Buehler has since joined the starting staff, and Alvarez has seen his stock slide as a result of control problems, but nothing has changed on the Verdugo front.
The 22-year-old is still one of the best pure hitters in the minors, with a 60-grade hit tool that has helped him bat .350/.393/.513 at Triple-A this season.
An everyday spot in the Los Angeles outfield is waiting in the not-too-distant future.
San Francisco Giants: OF Heliot Ramos
The No. 19 overall pick in the 2017 draft, Heliot Ramos immediately became the top prospect in a thin Giants system.
With huge raw power and impressive athleticism, his upside is impossible to ignore.
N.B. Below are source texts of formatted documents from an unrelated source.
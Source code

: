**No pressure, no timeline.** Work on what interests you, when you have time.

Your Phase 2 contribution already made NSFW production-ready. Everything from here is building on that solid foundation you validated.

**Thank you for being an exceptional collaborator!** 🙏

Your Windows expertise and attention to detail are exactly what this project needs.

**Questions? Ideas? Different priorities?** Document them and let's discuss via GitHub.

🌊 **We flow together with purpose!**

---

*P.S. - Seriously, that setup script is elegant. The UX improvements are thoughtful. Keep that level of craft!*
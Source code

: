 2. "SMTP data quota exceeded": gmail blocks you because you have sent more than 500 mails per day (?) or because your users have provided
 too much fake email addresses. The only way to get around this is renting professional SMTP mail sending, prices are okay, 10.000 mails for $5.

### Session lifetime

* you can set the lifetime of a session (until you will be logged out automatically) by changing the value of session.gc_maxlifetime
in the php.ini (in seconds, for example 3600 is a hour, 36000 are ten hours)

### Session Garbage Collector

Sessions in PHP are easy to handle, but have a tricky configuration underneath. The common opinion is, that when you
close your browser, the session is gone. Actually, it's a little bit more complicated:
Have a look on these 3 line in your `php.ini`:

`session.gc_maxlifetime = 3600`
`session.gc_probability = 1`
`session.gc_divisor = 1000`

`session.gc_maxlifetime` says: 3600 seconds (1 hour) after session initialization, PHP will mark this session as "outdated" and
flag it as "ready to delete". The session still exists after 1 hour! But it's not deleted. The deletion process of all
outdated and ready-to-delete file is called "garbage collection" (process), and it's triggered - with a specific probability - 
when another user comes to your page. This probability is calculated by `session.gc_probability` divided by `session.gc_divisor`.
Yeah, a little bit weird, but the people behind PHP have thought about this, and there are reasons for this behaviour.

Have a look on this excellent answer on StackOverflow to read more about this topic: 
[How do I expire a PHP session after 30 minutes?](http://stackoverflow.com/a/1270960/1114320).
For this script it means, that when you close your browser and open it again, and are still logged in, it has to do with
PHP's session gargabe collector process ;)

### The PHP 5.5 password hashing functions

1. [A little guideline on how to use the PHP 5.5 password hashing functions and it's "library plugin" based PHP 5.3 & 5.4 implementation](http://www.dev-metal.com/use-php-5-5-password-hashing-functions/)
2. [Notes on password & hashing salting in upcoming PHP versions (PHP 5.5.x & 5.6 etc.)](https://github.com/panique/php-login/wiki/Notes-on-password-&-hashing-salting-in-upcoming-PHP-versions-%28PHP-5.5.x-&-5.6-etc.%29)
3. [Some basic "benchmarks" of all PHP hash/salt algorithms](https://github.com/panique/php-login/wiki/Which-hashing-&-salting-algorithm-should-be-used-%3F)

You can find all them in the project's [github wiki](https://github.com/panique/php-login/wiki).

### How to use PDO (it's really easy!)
A .348/.404/.645 line with 23 extra-base hits in 151 plate appearances in rookie ball further fueled the hype, and with the Giants headed for inevitable retooling in the near future, he looks like a building block.
There's significant swing-and-miss to his game, and he might not see the majors until 2021 at the earliest, but there's a good chance he'll be worth the wait.
Unlikely to Trade Prospects: SD
The San Diego Padres have worked hard to build one of baseball's deepest farm systems—a group that checked in at No. 3 in our most recent system rankings.
The future is bright, but they're still a couple of years away from contending, so there's no reason to think they'll part with any of that well-earned prospect talent.
Instead, they'll spend the deadline fielding calls on the bullpen trio of Brad Hand, Kirby Yates and Craig Stammen.